American Airlines chairman and CEO Doug Parker told Congress that US airlines favor moving US air traffic control (ATC) to “a commercialized, non-profit type governance structure.”
During testimony Tuesday at a House of Representatives Transportation and Infrastructure Committee hearing on ATC reform, Parker, speaking on behalf of Airlines for America (A4A), said FAA is structurally ill-suited to operating ATC and suggested ATC management should be moved out from under the agency’s umbrella. ATC is “a commercial function that is run through a political organization and that creates all sorts of problems,” Parker told lawmakers. “If we ran our airlines the way ATC is run, we wouldn’t make decisions to invest in our future.”
Parker’s endorsement of an independent, partially privatized entity to run ATC appeared to receive a receptive audience among lawmakers and other ATC stakeholders, and also was backed by former FAA Air Traffic Organization (ATO) COO David Grizzle.

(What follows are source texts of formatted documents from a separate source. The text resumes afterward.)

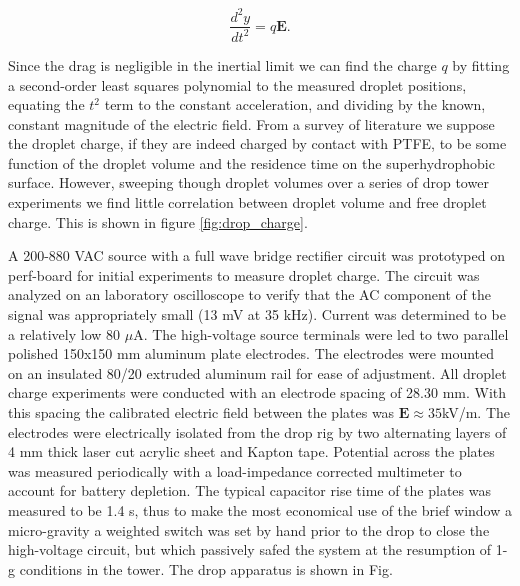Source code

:\documentclass[10pt,a4paper]{article}
\begin{document}
\[ \frac{d^2y}{dt^2} = q\mathbf{E}. \]

Since the drag is negligible in the inertial limit we can find the charge $q$ by fitting a second-order least squares polynomial to the measured droplet positions, equating the $t^2$ term to the constant acceleration, and dividing by the known, constant magnitude of the electric field. From a survey of literature we suppose the droplet charge, if they are indeed charged by contact with PTFE, to be some function of the droplet volume and the residence time on the superhydrophobic surface. However, sweeping though droplet volumes over a series of drop tower experiments we find little correlation between droplet volume  and free droplet charge. This is shown in figure \ref{fig:drop_charge}.

A 200-880 VAC source with a full wave bridge rectifier circuit was prototyped on perf-board for initial experiments to measure droplet charge. The circuit was analyzed on an laboratory oscilloscope to verify that the AC component of the signal was appropriately small (13 mV at 35 kHz). Current was determined to be a relatively low 80 $\mu$A. The high-voltage source terminals were led to two parallel polished 150x150 mm aluminum plate electrodes. The electrodes were mounted on an insulated 80/20 extruded aluminum rail for ease of adjustment. All droplet charge experiments were conducted with an electrode spacing of 28.30 mm. With this spacing the calibrated electric field between the plates was $\mathbf{E} \approx 35$kV/m. The electrodes were electrically isolated from the drop rig by two alternating layers of 4 mm thick laser cut acrylic sheet and Kapton tape. Potential across the plates was measured periodically with a load-impedance corrected multimeter to account for battery depletion. The typical capacitor rise time of the plates was measured to be 1.4 s, thus to make the most economical use of the brief window a micro-gravity a weighted switch was set by hand prior to the drop to close the high-voltage circuit, but which passively safed the system at the resumption of 1-g conditions in the tower. The drop apparatus is shown in Fig.



\end{document}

“Based on my experience and the failed half-measures of the past, I believe that our only solution is one that entrusts politically unencumbered air traffic governance and stewardship to individuals who understand and value the needs of the users, employees and passengers of the system and who have a continuing interest in and appreciation for this critical operation,” Grizzle told lawmakers. He called for “a not-for-profit [ATC] entity that has no stockholders, but is controlled by its board of directors, independent of the federal government except for safety oversight and appeal of rates and charges.”
While saying any FAA structural changes would need to be “carefully examined,” National Air Traffic Controllers Association (NACTA) union president Paul Rinaldi did not outright object to a potential partial privatization of ATC, noting that the “lack of a predictable,stable funding stream” for ATC—inherent in ATC being managed by an agency that is funded as part of the annual Congressional appropriations process—needed to be addressed in FAA reauthorization legislation set to be taken up by Congress later this year.
Pointing to NAV Canada—the private, non-profit entity that runs Canadian ATC—Rinaldi said, “The Canadian structure is very intriguing. I’m not ashamed to say I’m envious [of the more modern equipment Canadian controllers have]. There are a lot of things in Canada I find intriguing, but my number one concern is, is [the Canadian model] scalable” to the larger US National Airspace System (NAS)?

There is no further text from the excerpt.